*Exercise goal*.
Each line from the one containing "Let \(\widetilde W_0(|y|^2)\)" through the final line below must be reproduced exactly, and no others.

### Information given

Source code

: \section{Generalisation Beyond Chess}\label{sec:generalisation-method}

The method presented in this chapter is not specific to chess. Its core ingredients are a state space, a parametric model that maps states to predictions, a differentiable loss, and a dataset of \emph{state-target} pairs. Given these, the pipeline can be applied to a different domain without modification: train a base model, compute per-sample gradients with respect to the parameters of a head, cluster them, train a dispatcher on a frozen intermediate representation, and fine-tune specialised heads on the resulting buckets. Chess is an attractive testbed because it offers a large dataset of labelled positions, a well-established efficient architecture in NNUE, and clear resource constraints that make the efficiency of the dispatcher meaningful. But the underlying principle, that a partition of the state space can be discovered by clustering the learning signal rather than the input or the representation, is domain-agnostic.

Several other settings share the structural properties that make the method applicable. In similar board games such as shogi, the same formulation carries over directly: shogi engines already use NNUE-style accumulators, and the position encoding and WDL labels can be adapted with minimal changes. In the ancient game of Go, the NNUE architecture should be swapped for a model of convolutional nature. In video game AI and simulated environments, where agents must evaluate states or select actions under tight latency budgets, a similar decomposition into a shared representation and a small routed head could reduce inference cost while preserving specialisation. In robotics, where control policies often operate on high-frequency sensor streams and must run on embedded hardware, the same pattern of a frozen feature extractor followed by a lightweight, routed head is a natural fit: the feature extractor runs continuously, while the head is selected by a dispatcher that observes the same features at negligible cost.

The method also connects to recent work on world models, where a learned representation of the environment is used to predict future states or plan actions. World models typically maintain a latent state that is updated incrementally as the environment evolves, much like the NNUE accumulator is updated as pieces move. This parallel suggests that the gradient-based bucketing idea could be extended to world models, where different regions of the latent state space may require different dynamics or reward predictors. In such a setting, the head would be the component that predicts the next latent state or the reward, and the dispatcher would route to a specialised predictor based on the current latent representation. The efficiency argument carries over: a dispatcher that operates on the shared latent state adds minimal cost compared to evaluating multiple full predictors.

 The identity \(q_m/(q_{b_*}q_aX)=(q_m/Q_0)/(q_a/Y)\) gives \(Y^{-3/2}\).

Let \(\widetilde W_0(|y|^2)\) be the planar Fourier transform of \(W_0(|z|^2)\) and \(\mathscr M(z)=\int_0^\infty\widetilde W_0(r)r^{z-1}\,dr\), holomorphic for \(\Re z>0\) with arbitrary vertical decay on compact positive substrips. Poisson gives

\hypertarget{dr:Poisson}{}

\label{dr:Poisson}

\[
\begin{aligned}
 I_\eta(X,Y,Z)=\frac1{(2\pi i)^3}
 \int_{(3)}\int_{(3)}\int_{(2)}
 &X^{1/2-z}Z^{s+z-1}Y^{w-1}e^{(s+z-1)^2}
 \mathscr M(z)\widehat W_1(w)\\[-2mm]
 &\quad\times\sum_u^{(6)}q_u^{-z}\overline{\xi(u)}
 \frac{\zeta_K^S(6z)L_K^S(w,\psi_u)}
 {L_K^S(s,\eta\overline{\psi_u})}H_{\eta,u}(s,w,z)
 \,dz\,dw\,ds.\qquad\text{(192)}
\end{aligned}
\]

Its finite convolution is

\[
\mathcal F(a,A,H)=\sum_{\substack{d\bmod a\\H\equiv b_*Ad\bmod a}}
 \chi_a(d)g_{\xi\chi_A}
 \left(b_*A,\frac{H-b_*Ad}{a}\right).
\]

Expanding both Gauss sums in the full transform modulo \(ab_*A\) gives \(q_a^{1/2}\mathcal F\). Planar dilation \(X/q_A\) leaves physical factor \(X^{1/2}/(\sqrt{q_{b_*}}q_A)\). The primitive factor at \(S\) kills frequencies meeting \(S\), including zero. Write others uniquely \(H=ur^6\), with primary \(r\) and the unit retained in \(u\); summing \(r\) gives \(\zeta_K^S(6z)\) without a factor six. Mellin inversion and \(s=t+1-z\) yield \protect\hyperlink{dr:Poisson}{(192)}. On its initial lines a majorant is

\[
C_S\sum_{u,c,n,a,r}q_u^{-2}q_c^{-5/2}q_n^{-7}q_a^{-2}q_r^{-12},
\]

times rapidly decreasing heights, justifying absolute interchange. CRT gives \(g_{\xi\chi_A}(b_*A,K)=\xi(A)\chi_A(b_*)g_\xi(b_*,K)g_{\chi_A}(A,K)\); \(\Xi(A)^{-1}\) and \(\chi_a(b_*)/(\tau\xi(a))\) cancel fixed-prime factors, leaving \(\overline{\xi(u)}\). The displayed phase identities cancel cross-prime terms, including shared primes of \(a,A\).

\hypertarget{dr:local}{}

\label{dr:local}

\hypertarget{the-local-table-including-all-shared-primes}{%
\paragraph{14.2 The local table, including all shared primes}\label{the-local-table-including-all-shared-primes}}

######

*Solution to the problem*.
Let \(\widetilde W_0(|y|^2)\) be the planar Fourier transform of \(W_0(|z|^2)\) and \(\mathscr M(z)=\int_0^\infty\widetilde W_0(r)r^{z-1}\,dr\), holomorphic for \(\Re z>0\) with arbitrary vertical decay on compact positive substrips. Poisson gives

\hypertarget{dr:Poisson}{}

\label{dr:Poisson}

\[
\begin{aligned}
 I_\eta(X,Y,Z)=\frac1{(2\pi i)^3}
 \int_{(3)}\int_{(3)}\int_{(2)}
 &X^{1/2-z}Z^{s+z-1}Y^{w-1}e^{(s+z-1)^2}
 \mathscr M(z)\widehat W_1(w)\\[-2mm]
 &\quad\times\sum_u^{(6)}q_u^{-z}\overline{\xi(u)}
 \frac{\zeta_K^S(6z)L_K^S(w,\psi_u)}
 {L_K^S(s,\eta\overline{\psi_u})}H_{\eta,u}(s,w,z)
 \,dz\,dw\,ds.\qquad\text{(192)}
\end{aligned}
\]

Its finite convolution is

\[
\mathcal F(a,A,H)=\sum_{\substack{d\bmod a\\H\equiv b_*Ad\bmod a}}
 \chi_a(d)g_{\xi\chi_A}
 \left(b_*A,\frac{H-b_*Ad}{a}\right).
\]

Expanding both Gauss sums in the full transform modulo \(ab_*A\) gives \(q_a^{1/2}\mathcal F\). Planar dilation \(X/q_A\) leaves physical factor \(X^{1/2}/(\sqrt{q_{b_*}}q_A)\). The primitive factor at \(S\) kills frequencies meeting \(S\), including zero. Write others uniquely \(H=ur^6\), with primary \(r\) and the unit retained in \(u\); summing \(r\) gives \(\zeta_K^S(6z)\) without a factor six. Mellin inversion and \(s=t+1-z\) yield \protect\hyperlink{dr:Poisson}{(192)}. On its initial lines a majorant is

\[
C_S\sum_{u,c,n,a,r}q_u^{-2}q_c^{-5/2}q_n^{-7}q_a^{-2}q_r^{-12},
\]

times rapidly decreasing heights, justifying absolute interchange. CRT gives \(g_{\xi\chi_A}(b_*A,K)=\xi(A)\chi_A(b_*)g_\xi(b_*,K)g_{\chi_A}(A,K)\); \(\Xi(A)^{-1}\) and \(\chi_a(b_*)/(\tau\xi(a))\) cancel fixed-prime factors, leaving \(\overline{\xi(u)}\). The displayed phase identities cancel cross-prime terms, including shared primes of \(a,A\).

\hypertarget{dr:local}{}

\label{dr:local}

\hypertarget{the-local-table-including-all-shared-primes}{%
\paragraph{14.2 The local table, including all shared primes}\label{the-local-table-including-all-shared-primes}}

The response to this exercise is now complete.